Em suma, o Tribunal, no Ac. n.º 230/2013, pronuncia-se pela inconstitucionalidade material,

em sede de fiscalização preventiva da constitucionalidade, da norma constante da 2.ª parte

do n.º 1 do art. 8.º, conjugada com as normas dos arts. 4.º e 5.º, todos do Anexo ao Decreto

n.º 128/XII, por violação do direito de acesso aos tribunais consagrado no n.º 1 do art. 20.º

da CRP e por violação do princípio da tutela jurisdicional efetiva, previsto no n.º 4 do art.

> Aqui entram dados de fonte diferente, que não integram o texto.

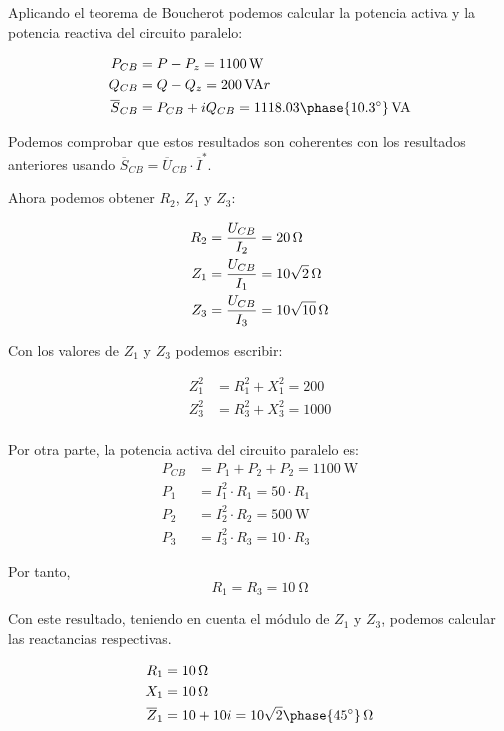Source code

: \documentclass[12pt]{article}
\begin{document}
\begin{enumerate}
Aplicando el teorema de Boucherot podemos calcular la potencia activa
y la potencia reactiva del circuito paralelo:

\begin{align*}
P_{CB} &= P - P_z = \SI{1100}{\watt}\\
Q_{CB} &= Q - Q_z = \SI{200}{VA}r\\
\overline{S}_{CB} &= P_{CB} + i Q_{CB} = \SI[parse-numbers=false]{1118.03\phase{\ang{10.3}}}{VA}
\end{align*}

Podemos comprobar que estos resultados son coherentes con los
resultados anteriores usando $\overline{S}_{CB} = \overline{U}_{CB}
\cdot \overline{I}^*$.


Ahora podemos obtener $R_2$, $Z_1$ y $Z_3$:

\begin{align*}
  R_2 &= \frac{U_{CB}}{I_2} = \SI{20}{\ohm}\\
  Z_1 &= \frac{U_{CB}}{I_1} = \SI[parse-numbers=false]{10\sqrt{2}}{\ohm}\\
  Z_3 &= \frac{U_{CB}}{I_3} = \SI[parse-numbers=false]{10\sqrt{10}}{\ohm}
\end{align*}

Con los valores de $Z_1$ y $Z_3$ podemos escribir:

\begin{align*}
  Z_1^2 &= R_1^2 + X_1^2 = 200\\
  Z_3^2 &= R_3^2 + X_3^2 = 1000\\
\end{align*}

Por otra parte, la potencia activa del circuito paralelo es:
\begin{align*}
  P_{CB} &= P_1 + P_2 + P_2 =\SI{1100}{\watt}\\
  P_1 &= I_1^2 \cdot R_1 = 50 \cdot R_1\\
  P_2 &= I_2^2 \cdot R_2 = \SI{500}{\watt}\\
  P_3 &= I_3^2 \cdot R_3 = 10 \cdot R_3
\end{align*}

Por tanto, 
\[
   R_1 = R_3 = \SI{10}{\ohm}              
\]

Con este resultado, teniendo en cuenta el módulo de $Z_1$ y $Z_3$,
podemos calcular las reactancias respectivas.

\begin{align*}
  R_1 &= \SI{10}{\ohm}\\
  X_1 &= \SI{10}{\ohm}\\
  \overline{Z}_1 &= 10 + 10i = \SI[parse-numbers=false]{10\sqrt{2}\phase{\ang{45}}}{\ohm}
\end{align*}


\end{enumerate}
\end{document}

268.º da CRP. Deixa de fora, porém, a apreciação da violação do princípio da igualdade,

arguida pelo requerente (14).

(13) Referindo o seguinte: “o Tribunal Constitucional tem extraído do expresso reconhecimento constitucional

da possibilidade de existirem tribunais arbitrais o entendimento de que, não só os cidadãos podem, no exercício

da sua autonomia de vontade, constituir tribunais arbitrais para resolução de determinados litígios, como o

próprio legislador pode criá-los para o julgamento de determinada categoria de litígios, impondo aos cidadãos

neles implicados o recurso necessário a essa via de composição jurisdicional de conflitos”.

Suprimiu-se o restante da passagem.